# ASSIGNMENT:
Copy every line that holds the string "branch" from the data below.

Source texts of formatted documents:

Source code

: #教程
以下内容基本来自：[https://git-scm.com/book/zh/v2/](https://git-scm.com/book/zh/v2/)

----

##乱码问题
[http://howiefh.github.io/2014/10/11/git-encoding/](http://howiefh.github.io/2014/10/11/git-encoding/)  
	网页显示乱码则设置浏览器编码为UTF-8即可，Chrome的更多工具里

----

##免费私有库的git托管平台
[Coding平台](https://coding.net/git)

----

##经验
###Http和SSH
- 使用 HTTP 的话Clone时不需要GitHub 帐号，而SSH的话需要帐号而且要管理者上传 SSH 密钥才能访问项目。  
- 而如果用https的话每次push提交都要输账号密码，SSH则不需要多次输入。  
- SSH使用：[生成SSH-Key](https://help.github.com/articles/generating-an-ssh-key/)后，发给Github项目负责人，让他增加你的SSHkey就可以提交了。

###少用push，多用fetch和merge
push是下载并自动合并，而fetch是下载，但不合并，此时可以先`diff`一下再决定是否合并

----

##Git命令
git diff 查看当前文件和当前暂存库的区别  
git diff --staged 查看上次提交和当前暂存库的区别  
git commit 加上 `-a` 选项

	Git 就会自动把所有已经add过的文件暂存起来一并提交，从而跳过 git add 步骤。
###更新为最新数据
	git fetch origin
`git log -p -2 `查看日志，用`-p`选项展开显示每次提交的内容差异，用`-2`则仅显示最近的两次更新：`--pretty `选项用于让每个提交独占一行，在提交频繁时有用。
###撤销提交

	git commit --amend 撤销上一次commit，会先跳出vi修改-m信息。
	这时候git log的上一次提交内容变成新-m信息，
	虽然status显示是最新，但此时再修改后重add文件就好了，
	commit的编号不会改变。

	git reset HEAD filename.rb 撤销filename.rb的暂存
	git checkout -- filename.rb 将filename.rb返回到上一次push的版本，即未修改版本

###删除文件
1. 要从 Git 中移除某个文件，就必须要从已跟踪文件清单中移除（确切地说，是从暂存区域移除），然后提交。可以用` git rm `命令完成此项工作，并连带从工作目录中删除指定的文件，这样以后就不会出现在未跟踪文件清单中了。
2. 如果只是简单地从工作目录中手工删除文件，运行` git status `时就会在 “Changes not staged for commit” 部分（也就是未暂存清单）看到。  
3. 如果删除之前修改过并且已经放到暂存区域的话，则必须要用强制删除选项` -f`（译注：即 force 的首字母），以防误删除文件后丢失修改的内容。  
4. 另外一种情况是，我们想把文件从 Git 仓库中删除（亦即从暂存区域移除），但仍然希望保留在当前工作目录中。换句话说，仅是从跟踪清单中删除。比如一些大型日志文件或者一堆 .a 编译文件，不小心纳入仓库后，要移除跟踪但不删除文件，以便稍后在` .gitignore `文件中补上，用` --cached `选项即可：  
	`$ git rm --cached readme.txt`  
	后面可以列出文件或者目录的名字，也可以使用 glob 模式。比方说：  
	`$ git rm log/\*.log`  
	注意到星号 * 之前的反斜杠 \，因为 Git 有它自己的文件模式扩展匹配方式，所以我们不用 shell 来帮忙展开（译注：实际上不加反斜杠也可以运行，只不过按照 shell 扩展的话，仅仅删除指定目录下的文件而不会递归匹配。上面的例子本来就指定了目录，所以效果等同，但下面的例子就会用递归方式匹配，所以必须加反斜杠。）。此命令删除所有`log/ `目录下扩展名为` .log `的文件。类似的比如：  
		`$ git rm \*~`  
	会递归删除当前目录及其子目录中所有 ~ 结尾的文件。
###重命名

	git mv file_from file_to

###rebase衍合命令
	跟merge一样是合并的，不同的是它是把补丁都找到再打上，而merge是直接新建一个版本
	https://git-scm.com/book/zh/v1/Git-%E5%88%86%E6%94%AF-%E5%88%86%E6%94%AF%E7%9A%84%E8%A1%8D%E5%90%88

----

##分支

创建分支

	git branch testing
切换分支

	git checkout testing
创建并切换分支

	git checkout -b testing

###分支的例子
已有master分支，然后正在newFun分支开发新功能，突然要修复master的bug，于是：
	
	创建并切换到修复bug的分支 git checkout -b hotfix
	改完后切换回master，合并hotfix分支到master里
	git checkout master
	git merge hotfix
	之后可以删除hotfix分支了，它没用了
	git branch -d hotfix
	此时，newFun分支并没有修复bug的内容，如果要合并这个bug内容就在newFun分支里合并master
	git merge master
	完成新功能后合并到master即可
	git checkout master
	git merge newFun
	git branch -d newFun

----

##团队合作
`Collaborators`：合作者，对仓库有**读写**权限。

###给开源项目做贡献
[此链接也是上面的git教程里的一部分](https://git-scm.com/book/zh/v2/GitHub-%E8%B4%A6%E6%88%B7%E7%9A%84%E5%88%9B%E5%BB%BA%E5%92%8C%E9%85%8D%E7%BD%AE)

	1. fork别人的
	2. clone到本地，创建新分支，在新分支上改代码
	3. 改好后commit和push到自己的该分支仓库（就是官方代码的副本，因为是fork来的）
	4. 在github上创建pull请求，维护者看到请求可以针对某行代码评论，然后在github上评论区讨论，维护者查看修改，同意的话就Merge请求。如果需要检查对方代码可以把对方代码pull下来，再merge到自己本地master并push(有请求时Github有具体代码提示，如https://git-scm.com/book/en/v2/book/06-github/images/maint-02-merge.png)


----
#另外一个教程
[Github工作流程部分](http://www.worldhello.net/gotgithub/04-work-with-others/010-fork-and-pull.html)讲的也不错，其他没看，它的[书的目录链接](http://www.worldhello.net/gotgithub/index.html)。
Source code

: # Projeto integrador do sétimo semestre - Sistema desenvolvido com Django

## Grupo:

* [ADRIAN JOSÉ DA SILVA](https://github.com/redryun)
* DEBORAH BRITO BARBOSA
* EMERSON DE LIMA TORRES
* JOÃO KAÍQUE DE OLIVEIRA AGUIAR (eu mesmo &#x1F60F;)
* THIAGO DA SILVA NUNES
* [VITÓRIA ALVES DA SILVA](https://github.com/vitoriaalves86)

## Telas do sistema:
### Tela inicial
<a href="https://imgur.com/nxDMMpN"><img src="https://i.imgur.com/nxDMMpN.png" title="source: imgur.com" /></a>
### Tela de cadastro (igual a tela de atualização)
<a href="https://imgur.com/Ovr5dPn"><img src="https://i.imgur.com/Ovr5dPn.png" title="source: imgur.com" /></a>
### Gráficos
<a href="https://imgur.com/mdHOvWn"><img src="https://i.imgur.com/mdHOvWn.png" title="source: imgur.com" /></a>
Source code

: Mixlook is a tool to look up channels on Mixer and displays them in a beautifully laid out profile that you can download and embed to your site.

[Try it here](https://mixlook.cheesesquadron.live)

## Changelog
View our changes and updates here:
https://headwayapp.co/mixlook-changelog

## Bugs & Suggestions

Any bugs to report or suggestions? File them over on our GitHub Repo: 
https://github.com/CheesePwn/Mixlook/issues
--
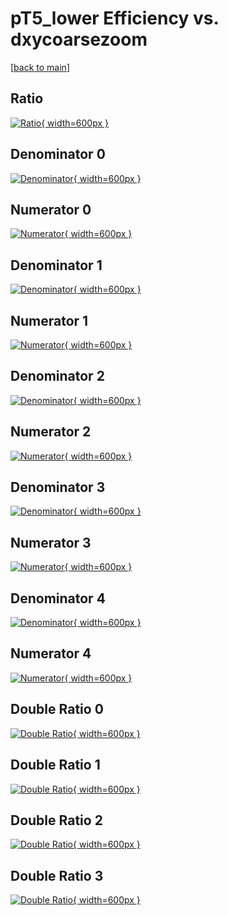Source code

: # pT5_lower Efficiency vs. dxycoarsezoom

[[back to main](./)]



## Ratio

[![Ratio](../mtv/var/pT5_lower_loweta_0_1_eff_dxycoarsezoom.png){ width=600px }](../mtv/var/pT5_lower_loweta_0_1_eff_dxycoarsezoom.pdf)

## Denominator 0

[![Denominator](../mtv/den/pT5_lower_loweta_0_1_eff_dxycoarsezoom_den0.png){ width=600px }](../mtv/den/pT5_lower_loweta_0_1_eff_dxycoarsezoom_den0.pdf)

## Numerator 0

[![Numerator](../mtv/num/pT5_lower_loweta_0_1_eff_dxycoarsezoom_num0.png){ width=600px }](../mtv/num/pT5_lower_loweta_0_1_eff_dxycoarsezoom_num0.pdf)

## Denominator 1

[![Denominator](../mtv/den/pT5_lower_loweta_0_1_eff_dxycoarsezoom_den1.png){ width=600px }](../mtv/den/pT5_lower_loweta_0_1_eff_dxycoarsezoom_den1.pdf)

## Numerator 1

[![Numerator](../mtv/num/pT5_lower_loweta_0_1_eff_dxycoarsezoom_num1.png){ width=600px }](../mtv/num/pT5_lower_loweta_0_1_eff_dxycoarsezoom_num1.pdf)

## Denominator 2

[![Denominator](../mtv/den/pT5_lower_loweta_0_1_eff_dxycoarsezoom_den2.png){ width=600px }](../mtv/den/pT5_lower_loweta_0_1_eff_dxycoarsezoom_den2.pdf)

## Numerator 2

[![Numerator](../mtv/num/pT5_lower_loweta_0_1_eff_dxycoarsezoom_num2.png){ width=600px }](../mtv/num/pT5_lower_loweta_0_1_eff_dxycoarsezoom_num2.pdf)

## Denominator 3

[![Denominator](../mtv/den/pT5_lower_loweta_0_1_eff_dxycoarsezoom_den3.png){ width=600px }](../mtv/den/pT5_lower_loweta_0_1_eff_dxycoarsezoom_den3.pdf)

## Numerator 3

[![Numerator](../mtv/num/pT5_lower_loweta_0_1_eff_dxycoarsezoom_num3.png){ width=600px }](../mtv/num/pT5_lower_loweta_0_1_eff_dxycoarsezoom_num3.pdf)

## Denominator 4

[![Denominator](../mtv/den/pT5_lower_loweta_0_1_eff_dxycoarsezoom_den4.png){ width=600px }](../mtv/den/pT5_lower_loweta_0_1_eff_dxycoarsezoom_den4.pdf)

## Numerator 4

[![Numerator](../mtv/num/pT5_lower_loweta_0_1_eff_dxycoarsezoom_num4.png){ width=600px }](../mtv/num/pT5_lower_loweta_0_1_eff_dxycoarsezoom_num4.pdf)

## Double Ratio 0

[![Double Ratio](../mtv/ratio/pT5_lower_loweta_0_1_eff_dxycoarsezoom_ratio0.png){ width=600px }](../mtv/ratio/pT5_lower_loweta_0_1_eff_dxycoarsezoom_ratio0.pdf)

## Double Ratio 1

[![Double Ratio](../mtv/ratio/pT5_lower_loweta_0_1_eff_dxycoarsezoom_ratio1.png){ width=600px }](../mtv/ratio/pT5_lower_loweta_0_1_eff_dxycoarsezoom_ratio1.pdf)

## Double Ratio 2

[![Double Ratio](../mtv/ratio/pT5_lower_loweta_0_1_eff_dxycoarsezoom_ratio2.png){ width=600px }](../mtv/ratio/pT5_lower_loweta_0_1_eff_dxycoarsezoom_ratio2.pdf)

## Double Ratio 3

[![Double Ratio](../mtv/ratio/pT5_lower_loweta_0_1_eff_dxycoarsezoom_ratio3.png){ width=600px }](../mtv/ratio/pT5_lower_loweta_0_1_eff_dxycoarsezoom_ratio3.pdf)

# RESPONSE TO THIS EXERCISE:
	git branch testing
	git branch -d hotfix
	git branch -d newFun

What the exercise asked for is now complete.